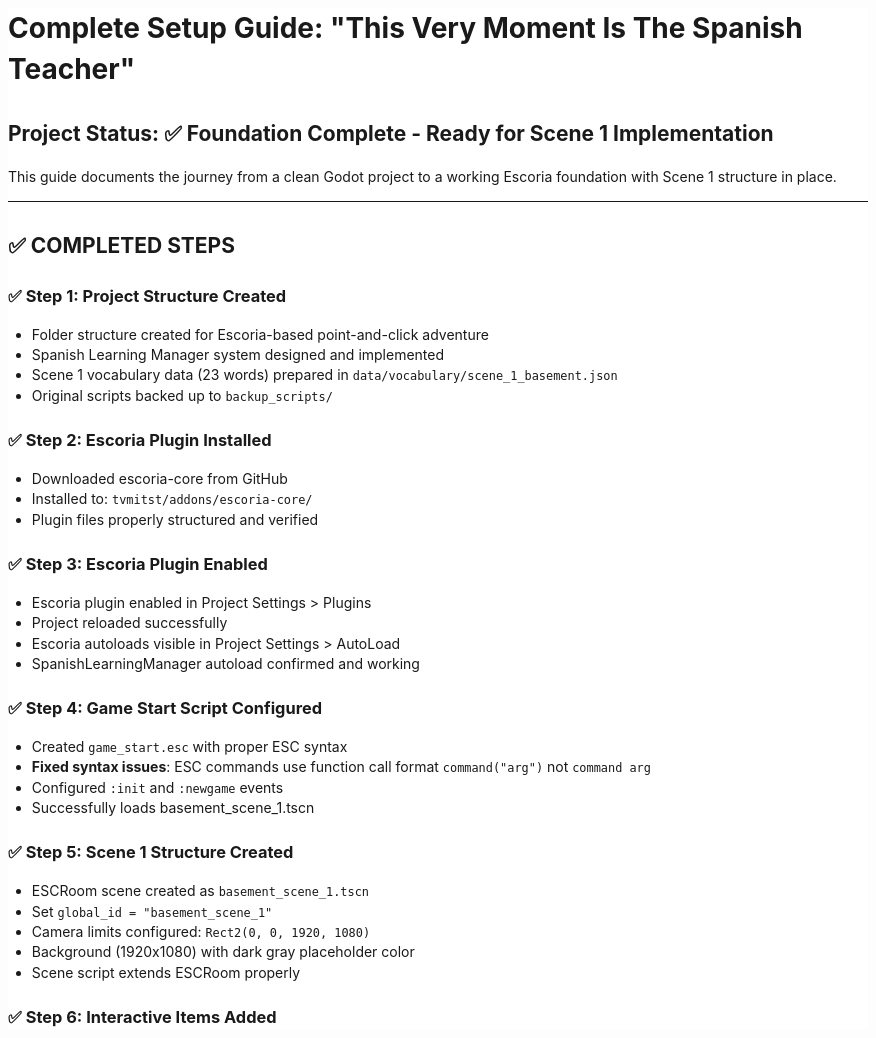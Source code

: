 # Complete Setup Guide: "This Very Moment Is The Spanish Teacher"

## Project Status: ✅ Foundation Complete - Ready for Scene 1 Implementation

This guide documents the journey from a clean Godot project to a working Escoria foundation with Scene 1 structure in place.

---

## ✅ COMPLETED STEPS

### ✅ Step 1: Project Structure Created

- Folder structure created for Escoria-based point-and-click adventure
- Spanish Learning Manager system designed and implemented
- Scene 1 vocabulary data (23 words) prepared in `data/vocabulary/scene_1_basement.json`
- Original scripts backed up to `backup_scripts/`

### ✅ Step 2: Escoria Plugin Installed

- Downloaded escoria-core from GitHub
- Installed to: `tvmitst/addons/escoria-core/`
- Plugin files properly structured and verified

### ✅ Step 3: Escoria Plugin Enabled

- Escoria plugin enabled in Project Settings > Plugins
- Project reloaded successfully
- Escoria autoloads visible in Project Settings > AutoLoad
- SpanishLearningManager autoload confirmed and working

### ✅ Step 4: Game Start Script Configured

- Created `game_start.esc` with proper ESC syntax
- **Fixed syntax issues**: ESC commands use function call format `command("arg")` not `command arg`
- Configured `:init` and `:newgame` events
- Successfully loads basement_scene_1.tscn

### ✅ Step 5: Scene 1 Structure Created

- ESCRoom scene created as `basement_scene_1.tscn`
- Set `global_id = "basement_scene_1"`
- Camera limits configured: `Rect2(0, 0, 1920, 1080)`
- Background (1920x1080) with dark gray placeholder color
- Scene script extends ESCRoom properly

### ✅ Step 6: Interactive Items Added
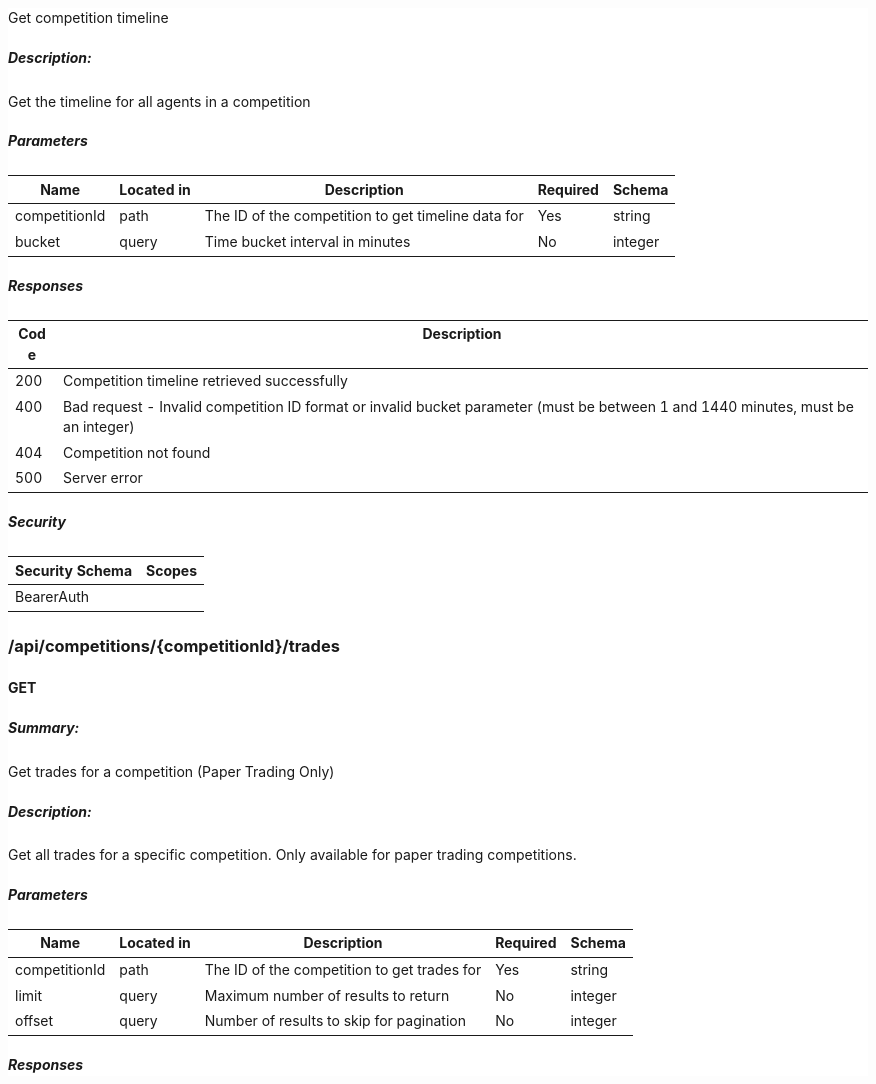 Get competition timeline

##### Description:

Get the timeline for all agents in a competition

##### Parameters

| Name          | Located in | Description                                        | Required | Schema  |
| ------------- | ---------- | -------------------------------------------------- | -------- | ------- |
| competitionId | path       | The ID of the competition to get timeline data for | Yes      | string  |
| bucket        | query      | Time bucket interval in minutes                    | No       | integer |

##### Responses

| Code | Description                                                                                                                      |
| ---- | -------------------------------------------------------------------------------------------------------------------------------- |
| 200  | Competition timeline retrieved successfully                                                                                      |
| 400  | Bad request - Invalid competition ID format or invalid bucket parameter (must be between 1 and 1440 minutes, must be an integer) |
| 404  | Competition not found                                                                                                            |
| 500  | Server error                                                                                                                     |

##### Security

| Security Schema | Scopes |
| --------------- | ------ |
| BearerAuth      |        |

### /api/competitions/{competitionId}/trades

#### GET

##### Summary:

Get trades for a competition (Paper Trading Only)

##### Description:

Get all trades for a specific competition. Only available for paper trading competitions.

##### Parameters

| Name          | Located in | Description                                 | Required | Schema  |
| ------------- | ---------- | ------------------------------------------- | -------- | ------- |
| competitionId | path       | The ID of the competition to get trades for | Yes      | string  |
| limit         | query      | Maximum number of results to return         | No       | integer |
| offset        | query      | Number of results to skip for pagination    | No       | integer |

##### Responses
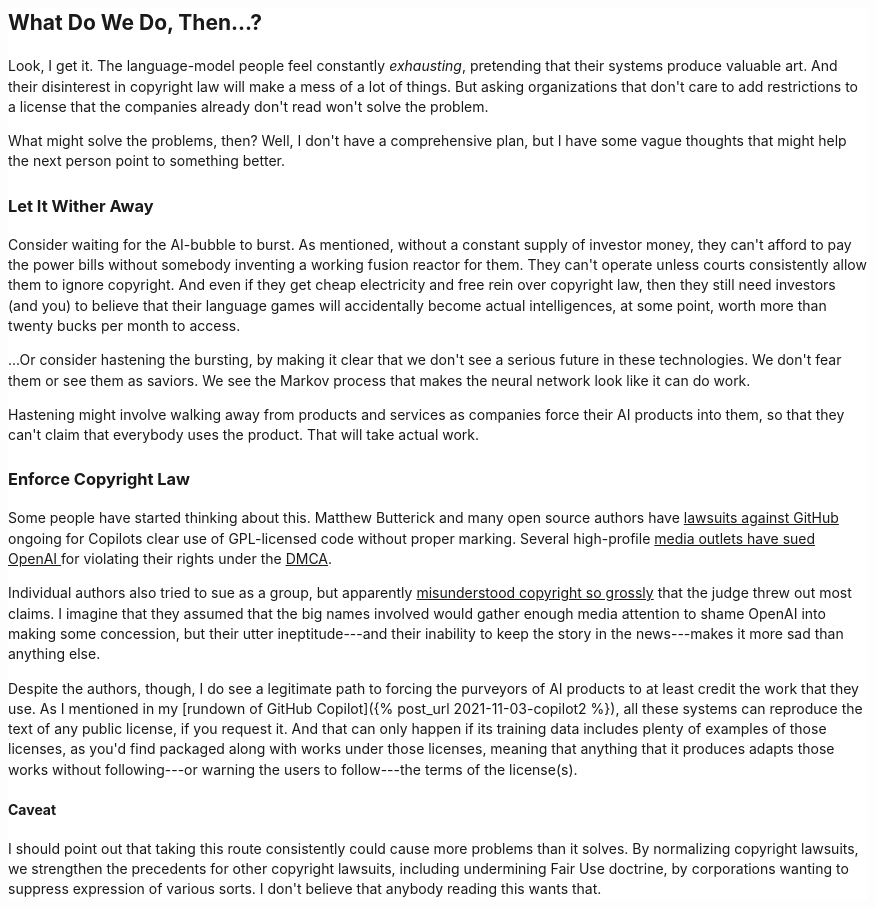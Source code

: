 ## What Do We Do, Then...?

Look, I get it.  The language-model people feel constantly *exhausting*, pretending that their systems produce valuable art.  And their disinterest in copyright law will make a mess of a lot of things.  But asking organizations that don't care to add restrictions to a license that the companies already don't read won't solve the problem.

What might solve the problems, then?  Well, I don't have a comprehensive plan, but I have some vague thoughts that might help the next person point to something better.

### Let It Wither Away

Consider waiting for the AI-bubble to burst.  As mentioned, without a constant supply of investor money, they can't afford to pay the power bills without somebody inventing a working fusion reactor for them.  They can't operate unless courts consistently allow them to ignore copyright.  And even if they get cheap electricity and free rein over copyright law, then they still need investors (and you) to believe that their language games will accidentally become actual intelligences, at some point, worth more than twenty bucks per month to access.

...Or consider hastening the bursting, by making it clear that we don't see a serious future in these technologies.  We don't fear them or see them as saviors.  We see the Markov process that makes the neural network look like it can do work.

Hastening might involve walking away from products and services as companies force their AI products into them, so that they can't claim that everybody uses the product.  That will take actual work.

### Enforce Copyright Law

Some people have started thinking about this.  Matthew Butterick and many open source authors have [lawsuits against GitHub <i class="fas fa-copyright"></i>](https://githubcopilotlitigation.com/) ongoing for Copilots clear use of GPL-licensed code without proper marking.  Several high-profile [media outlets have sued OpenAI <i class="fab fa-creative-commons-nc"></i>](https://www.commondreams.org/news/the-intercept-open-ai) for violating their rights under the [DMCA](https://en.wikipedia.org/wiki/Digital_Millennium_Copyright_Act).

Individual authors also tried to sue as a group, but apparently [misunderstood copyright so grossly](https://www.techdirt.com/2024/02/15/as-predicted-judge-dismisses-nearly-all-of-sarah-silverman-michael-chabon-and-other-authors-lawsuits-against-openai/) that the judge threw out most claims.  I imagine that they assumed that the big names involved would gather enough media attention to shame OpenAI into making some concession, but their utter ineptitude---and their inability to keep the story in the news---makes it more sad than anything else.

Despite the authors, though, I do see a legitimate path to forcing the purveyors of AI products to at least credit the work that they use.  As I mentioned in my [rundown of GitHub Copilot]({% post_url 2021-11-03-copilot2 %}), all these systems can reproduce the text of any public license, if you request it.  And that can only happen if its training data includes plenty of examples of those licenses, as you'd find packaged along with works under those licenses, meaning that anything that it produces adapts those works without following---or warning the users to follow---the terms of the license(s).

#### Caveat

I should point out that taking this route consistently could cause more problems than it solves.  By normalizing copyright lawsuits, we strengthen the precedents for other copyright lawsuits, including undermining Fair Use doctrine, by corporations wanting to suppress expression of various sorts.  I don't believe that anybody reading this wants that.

____

Task goal:
We ask that the entries above be copied exactly, with the pictures omitted.

Written answer:
Source code

: # Complete Setup Guide: "This Very Moment Is The Spanish Teacher"

## Project Status: ✅ Foundation Complete - Ready for Scene 1 Implementation

This guide documents the journey from a clean Godot project to a working Escoria foundation with Scene 1 structure in place.

---

## ✅ COMPLETED STEPS

### ✅ Step 1: Project Structure Created

- Folder structure created for Escoria-based point-and-click adventure
- Spanish Learning Manager system designed and implemented
- Scene 1 vocabulary data (23 words) prepared in `data/vocabulary/scene_1_basement.json`
- Original scripts backed up to `backup_scripts/`

### ✅ Step 2: Escoria Plugin Installed

- Downloaded escoria-core from GitHub
- Installed to: `tvmitst/addons/escoria-core/`
- Plugin files properly structured and verified

### ✅ Step 3: Escoria Plugin Enabled

- Escoria plugin enabled in Project Settings > Plugins
- Project reloaded successfully
- Escoria autoloads visible in Project Settings > AutoLoad
- SpanishLearningManager autoload confirmed and working

### ✅ Step 4: Game Start Script Configured

- Created `game_start.esc` with proper ESC syntax
- **Fixed syntax issues**: ESC commands use function call format `command("arg")` not `command arg`
- Configured `:init` and `:newgame` events
- Successfully loads basement_scene_1.tscn

### ✅ Step 5: Scene 1 Structure Created

- ESCRoom scene created as `basement_scene_1.tscn`
- Set `global_id = "basement_scene_1"`
- Camera limits configured: `Rect2(0, 0, 1920, 1080)`
- Background (1920x1080) with dark gray placeholder color
- Scene script extends ESCRoom properly

### ✅ Step 6: Interactive Items Added
 Get competition timeline

##### Description:

Get the timeline for all agents in a competition

##### Parameters

| Name          | Located in | Description                                        | Required | Schema  |
| ------------- | ---------- | -------------------------------------------------- | -------- | ------- |
| competitionId | path       | The ID of the competition to get timeline data for | Yes      | string  |
| bucket        | query      | Time bucket interval in minutes                    | No       | integer |

##### Responses

| Code | Description                                                                                                                      |
| ---- | -------------------------------------------------------------------------------------------------------------------------------- |
| 200  | Competition timeline retrieved successfully                                                                                      |
| 400  | Bad request - Invalid competition ID format or invalid bucket parameter (must be between 1 and 1440 minutes, must be an integer) |
| 404  | Competition not found                                                                                                            |
| 500  | Server error                                                                                                                     |

##### Security

| Security Schema | Scopes |
| --------------- | ------ |
| BearerAuth      |        |

### /api/competitions/{competitionId}/trades

#### GET

##### Summary:

Get trades for a competition (Paper Trading Only)

##### Description:

Get all trades for a specific competition. Only available for paper trading competitions.

##### Parameters

| Name          | Located in | Description                                 | Required | Schema  |
| ------------- | ---------- | ------------------------------------------- | -------- | ------- |
| competitionId | path       | The ID of the competition to get trades for | Yes      | string  |
| limit         | query      | Maximum number of results to return         | No       | integer |
| offset        | query      | Number of results to skip for pagination    | No       | integer |

##### Responses
Source code

: ## What Do We Do, Then...?

Look, I get it.  The language-model people feel constantly *exhausting*, pretending that their systems produce valuable art.  And their disinterest in copyright law will make a mess of a lot of things.  But asking organizations that don't care to add restrictions to a license that the companies already don't read won't solve the problem.

What might solve the problems, then?  Well, I don't have a comprehensive plan, but I have some vague thoughts that might help the next person point to something better.

### Let It Wither Away

Consider waiting for the AI-bubble to burst.  As mentioned, without a constant supply of investor money, they can't afford to pay the power bills without somebody inventing a working fusion reactor for them.  They can't operate unless courts consistently allow them to ignore copyright.  And even if they get cheap electricity and free rein over copyright law, then they still need investors (and you) to believe that their language games will accidentally become actual intelligences, at some point, worth more than twenty bucks per month to access.

...Or consider hastening the bursting, by making it clear that we don't see a serious future in these technologies.  We don't fear them or see them as saviors.  We see the Markov process that makes the neural network look like it can do work.

Hastening might involve walking away from products and services as companies force their AI products into them, so that they can't claim that everybody uses the product.  That will take actual work.

### Enforce Copyright Law

Some people have started thinking about this.  Matthew Butterick and many open source authors have [lawsuits against GitHub <i class="fas fa-copyright"></i>](https://githubcopilotlitigation.com/) ongoing for Copilots clear use of GPL-licensed code without proper marking.  Several high-profile [media outlets have sued OpenAI <i class="fab fa-creative-commons-nc"></i>](https://www.commondreams.org/news/the-intercept-open-ai) for violating their rights under the [DMCA](https://en.wikipedia.org/wiki/Digital_Millennium_Copyright_Act).

Individual authors also tried to sue as a group, but apparently [misunderstood copyright so grossly](https://www.techdirt.com/2024/02/15/as-predicted-judge-dismisses-nearly-all-of-sarah-silverman-michael-chabon-and-other-authors-lawsuits-against-openai/) that the judge threw out most claims.  I imagine that they assumed that the big names involved would gather enough media attention to shame OpenAI into making some concession, but their utter ineptitude---and their inability to keep the story in the news---makes it more sad than anything else.

Despite the authors, though, I do see a legitimate path to forcing the purveyors of AI products to at least credit the work that they use.  As I mentioned in my [rundown of GitHub Copilot]({% post_url 2021-11-03-copilot2 %}), all these systems can reproduce the text of any public license, if you request it.  And that can only happen if its training data includes plenty of examples of those licenses, as you'd find packaged along with works under those licenses, meaning that anything that it produces adapts those works without following---or warning the users to follow---the terms of the license(s).

#### Caveat

I should point out that taking this route consistently could cause more problems than it solves.  By normalizing copyright lawsuits, we strengthen the precedents for other copyright lawsuits, including undermining Fair Use doctrine, by corporations wanting to suppress expression of various sorts.  I don't believe that anybody reading this wants that.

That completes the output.